### Problem requirements
Every line below that includes the word "rsection" needs to be copied.
<<<<
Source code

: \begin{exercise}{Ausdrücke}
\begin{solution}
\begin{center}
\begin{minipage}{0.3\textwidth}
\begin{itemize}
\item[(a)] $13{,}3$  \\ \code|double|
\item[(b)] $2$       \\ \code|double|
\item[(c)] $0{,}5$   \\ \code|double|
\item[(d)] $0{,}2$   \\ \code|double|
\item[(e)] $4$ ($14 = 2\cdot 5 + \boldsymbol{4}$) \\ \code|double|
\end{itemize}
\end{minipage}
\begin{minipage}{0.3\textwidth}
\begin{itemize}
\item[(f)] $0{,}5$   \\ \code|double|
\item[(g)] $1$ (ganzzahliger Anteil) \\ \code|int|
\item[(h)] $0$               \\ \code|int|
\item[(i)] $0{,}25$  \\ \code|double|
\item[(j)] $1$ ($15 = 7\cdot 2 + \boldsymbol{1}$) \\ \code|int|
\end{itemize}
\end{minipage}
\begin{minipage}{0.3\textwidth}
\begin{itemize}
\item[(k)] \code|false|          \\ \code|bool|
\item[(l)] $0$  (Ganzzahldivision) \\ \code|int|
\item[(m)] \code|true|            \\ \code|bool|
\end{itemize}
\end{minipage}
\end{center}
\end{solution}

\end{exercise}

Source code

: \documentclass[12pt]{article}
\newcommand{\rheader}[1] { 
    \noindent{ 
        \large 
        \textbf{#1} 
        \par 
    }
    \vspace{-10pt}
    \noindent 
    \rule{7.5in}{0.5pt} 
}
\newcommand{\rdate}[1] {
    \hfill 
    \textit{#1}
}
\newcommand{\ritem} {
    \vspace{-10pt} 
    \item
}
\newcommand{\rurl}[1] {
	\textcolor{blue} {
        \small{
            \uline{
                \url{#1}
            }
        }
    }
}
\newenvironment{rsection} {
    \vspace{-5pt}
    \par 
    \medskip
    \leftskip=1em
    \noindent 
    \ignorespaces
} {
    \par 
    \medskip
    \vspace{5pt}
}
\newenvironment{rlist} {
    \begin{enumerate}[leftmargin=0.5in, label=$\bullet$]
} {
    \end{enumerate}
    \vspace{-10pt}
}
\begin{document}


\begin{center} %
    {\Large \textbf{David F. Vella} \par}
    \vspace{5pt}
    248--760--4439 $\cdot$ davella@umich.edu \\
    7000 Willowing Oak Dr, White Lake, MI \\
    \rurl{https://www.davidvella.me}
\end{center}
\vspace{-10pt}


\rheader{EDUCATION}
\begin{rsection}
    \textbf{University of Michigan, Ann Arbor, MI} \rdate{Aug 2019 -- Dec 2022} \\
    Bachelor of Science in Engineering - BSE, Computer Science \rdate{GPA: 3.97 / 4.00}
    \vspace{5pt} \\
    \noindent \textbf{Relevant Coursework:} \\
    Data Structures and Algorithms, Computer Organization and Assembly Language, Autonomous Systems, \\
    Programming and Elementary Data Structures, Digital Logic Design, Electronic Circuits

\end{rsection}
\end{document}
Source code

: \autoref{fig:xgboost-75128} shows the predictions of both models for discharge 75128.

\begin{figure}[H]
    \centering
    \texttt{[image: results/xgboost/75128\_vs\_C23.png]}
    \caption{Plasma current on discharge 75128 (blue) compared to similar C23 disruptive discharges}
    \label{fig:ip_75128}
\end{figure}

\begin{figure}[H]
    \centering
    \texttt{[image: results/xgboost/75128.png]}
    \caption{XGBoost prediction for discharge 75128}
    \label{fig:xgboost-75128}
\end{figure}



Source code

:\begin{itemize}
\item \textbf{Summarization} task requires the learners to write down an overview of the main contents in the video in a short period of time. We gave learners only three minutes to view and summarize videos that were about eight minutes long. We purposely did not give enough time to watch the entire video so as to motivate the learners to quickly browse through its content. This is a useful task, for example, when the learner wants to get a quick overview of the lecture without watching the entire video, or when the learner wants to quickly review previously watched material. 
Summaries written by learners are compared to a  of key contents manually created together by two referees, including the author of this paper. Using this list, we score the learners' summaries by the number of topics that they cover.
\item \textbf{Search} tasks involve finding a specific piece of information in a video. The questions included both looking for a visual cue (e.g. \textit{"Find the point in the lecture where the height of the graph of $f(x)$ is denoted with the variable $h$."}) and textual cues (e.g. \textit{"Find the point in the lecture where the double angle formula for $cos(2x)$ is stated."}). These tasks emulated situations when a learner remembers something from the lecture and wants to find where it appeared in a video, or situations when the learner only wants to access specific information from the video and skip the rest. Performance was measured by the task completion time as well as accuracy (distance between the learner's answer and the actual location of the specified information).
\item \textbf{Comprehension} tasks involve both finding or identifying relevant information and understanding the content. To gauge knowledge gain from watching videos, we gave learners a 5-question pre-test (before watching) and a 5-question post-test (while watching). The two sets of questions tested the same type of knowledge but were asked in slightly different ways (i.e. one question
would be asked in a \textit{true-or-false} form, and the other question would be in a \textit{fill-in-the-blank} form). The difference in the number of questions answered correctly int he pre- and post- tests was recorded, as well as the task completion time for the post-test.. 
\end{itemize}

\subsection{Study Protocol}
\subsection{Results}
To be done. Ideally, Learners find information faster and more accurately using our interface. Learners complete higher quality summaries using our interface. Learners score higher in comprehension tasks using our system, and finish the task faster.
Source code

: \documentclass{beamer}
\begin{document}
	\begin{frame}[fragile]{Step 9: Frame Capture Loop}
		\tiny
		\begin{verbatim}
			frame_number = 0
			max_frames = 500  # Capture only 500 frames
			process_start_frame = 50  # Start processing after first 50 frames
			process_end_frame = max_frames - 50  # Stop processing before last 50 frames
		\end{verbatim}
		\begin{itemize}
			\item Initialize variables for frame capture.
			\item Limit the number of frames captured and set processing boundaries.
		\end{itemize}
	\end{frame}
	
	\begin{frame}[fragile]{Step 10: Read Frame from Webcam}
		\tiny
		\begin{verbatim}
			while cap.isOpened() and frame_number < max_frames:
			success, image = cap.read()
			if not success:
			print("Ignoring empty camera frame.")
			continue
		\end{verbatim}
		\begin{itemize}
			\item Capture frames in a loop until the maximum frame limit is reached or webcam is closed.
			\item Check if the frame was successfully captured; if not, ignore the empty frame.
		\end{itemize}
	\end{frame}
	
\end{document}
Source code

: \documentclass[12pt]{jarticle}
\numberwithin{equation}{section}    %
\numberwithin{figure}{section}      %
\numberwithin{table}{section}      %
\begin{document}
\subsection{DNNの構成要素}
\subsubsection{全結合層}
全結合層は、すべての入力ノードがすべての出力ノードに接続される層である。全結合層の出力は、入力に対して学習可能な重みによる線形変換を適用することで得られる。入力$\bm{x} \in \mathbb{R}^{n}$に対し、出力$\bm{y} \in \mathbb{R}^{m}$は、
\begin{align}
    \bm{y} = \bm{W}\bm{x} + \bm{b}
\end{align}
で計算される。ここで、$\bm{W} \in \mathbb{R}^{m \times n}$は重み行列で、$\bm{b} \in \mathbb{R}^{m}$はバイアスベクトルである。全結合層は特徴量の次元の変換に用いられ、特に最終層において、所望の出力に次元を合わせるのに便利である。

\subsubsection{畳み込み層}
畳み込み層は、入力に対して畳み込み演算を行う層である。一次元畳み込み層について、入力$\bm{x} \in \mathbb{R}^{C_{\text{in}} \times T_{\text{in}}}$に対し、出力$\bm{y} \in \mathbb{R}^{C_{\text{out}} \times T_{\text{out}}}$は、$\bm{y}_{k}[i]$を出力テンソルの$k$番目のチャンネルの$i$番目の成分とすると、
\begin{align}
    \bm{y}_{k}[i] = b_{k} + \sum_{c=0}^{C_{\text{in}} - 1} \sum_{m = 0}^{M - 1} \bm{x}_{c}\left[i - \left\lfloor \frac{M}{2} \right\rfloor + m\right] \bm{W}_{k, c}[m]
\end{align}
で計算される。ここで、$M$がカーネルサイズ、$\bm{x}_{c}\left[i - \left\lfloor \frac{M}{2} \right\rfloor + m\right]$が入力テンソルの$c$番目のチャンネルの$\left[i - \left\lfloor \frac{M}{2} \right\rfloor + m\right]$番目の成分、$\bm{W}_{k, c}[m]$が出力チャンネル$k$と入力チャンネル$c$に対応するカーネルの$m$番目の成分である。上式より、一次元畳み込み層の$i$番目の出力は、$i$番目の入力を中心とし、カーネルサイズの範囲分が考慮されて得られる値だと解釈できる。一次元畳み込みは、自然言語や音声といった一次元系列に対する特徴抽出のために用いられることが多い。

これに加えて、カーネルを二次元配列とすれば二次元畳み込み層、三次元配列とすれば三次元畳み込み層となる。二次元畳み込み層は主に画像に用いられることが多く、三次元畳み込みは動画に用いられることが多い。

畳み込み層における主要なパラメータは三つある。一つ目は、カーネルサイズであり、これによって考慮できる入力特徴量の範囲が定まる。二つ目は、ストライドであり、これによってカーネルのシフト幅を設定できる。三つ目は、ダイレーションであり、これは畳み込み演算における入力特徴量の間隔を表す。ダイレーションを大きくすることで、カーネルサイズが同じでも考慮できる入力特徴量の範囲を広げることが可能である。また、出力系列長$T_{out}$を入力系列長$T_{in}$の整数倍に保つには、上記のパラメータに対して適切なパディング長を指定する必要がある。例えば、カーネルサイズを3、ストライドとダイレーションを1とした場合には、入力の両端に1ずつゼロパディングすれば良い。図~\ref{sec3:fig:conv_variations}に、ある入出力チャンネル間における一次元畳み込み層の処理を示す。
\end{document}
>>>>
### Answer section
\newenvironment{rsection} {
\begin{rsection}
\end{rsection}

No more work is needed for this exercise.